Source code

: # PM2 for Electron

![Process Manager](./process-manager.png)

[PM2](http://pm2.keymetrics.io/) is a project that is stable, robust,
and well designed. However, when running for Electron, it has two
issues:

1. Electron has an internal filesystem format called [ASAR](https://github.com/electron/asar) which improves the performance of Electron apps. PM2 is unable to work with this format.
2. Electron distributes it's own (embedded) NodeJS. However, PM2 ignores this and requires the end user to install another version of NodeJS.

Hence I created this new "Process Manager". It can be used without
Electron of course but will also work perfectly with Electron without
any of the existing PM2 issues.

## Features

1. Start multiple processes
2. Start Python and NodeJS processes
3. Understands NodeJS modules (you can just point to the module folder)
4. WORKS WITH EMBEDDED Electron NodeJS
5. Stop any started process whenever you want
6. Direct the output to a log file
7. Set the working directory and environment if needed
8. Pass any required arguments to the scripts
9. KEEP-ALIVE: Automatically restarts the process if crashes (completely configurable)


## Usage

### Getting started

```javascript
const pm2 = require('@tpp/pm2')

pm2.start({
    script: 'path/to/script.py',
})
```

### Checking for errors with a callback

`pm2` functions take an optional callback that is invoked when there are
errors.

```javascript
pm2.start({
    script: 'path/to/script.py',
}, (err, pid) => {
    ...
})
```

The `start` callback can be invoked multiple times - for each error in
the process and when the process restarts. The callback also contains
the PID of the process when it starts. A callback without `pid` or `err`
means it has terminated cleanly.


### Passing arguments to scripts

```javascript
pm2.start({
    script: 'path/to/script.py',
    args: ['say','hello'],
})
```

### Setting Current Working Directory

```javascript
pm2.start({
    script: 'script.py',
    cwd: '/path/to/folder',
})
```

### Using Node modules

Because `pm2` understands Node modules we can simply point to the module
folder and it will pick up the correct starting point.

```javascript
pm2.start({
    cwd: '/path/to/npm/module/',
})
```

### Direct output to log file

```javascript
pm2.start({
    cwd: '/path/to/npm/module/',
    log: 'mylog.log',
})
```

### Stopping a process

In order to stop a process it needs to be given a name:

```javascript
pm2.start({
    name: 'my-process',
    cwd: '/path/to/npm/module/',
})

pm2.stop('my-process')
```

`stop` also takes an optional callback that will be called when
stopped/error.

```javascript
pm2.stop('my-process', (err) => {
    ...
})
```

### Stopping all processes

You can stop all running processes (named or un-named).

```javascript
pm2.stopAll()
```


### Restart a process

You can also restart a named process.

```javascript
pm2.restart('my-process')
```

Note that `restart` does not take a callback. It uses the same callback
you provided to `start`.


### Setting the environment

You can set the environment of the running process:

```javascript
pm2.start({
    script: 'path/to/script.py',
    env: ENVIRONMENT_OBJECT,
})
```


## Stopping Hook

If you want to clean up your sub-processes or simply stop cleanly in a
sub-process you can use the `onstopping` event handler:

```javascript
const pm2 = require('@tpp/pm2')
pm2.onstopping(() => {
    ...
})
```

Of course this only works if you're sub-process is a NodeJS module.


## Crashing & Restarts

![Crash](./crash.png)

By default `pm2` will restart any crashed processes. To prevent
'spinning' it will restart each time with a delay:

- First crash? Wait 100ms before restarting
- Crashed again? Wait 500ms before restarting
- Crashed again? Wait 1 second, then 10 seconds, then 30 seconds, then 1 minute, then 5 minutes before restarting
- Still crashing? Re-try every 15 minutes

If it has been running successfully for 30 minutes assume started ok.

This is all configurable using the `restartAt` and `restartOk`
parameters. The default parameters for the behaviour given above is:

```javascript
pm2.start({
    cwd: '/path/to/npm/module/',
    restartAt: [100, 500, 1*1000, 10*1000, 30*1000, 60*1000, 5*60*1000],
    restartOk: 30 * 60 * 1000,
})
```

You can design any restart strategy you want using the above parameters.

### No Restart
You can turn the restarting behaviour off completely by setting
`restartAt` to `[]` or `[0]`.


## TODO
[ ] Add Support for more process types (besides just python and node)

YOUR GOAL: The entries above must each be repeated exactly.

EXERCISE OUTPUT:
Source code

: # PM2 for Electron

![Process Manager](./process-manager.png)

[PM2](http://pm2.keymetrics.io/) is a project that is stable, robust,
and well designed. However, when running for Electron, it has two
issues:

1. Electron has an internal filesystem format called [ASAR](https://github.com/electron/asar) which improves the performance of Electron apps. PM2 is unable to work with this format.
2. Electron distributes it's own (embedded) NodeJS. However, PM2 ignores this and requires the end user to install another version of NodeJS.

Hence I created this new "Process Manager". It can be used without
Electron of course but will also work perfectly with Electron without
any of the existing PM2 issues.

## Features

1. Start multiple processes
2. Start Python and NodeJS processes
3. Understands NodeJS modules (you can just point to the module folder)
4. WORKS WITH EMBEDDED Electron NodeJS
5. Stop any started process whenever you want
6. Direct the output to a log file
7. Set the working directory and environment if needed
8. Pass any required arguments to the scripts
9. KEEP-ALIVE: Automatically restarts the process if crashes (completely configurable)


## Usage

### Getting started

```javascript
const pm2 = require('@tpp/pm2')

pm2.start({
    script: 'path/to/script.py',
})
```

### Checking for errors with a callback

`pm2` functions take an optional callback that is invoked when there are
errors.

```javascript
pm2.start({
    script: 'path/to/script.py',
}, (err, pid) => {
    ...
})
```

The `start` callback can be invoked multiple times - for each error in
the process and when the process restarts. The callback also contains
the PID of the process when it starts. A callback without `pid` or `err`
means it has terminated cleanly.


### Passing arguments to scripts

```javascript
pm2.start({
    script: 'path/to/script.py',
    args: ['say','hello'],
})
```

### Setting Current Working Directory

```javascript
pm2.start({
    script: 'script.py',
    cwd: '/path/to/folder',
})
```

### Using Node modules

Because `pm2` understands Node modules we can simply point to the module
folder and it will pick up the correct starting point.

```javascript
pm2.start({
    cwd: '/path/to/npm/module/',
})
```

### Direct output to log file

```javascript
pm2.start({
    cwd: '/path/to/npm/module/',
    log: 'mylog.log',
})
```

### Stopping a process

In order to stop a process it needs to be given a name:

```javascript
pm2.start({
    name: 'my-process',
    cwd: '/path/to/npm/module/',
})

pm2.stop('my-process')
```

`stop` also takes an optional callback that will be called when
stopped/error.

```javascript
pm2.stop('my-process', (err) => {
    ...
})
```

### Stopping all processes

You can stop all running processes (named or un-named).

```javascript
pm2.stopAll()
```


### Restart a process

You can also restart a named process.

```javascript
pm2.restart('my-process')
```

Note that `restart` does not take a callback. It uses the same callback
you provided to `start`.


### Setting the environment

You can set the environment of the running process:

```javascript
pm2.start({
    script: 'path/to/script.py',
    env: ENVIRONMENT_OBJECT,
})
```


## Stopping Hook

If you want to clean up your sub-processes or simply stop cleanly in a
sub-process you can use the `onstopping` event handler:

```javascript
const pm2 = require('@tpp/pm2')
pm2.onstopping(() => {
    ...
})
```

Of course this only works if you're sub-process is a NodeJS module.


## Crashing & Restarts

![Crash](./crash.png)

By default `pm2` will restart any crashed processes. To prevent
'spinning' it will restart each time with a delay:

- First crash? Wait 100ms before restarting
- Crashed again? Wait 500ms before restarting
- Crashed again? Wait 1 second, then 10 seconds, then 30 seconds, then 1 minute, then 5 minutes before restarting
- Still crashing? Re-try every 15 minutes

If it has been running successfully for 30 minutes assume started ok.

This is all configurable using the `restartAt` and `restartOk`
parameters. The default parameters for the behaviour given above is:

```javascript
pm2.start({
    cwd: '/path/to/npm/module/',
    restartAt: [100, 500, 1*1000, 10*1000, 30*1000, 60*1000, 5*60*1000],
    restartOk: 30 * 60 * 1000,
})
```

You can design any restart strategy you want using the above parameters.

### No Restart
You can turn the restarting behaviour off completely by setting
`restartAt` to `[]` or `[0]`.


## TODO
[ ] Add Support for more process types (besides just python and node)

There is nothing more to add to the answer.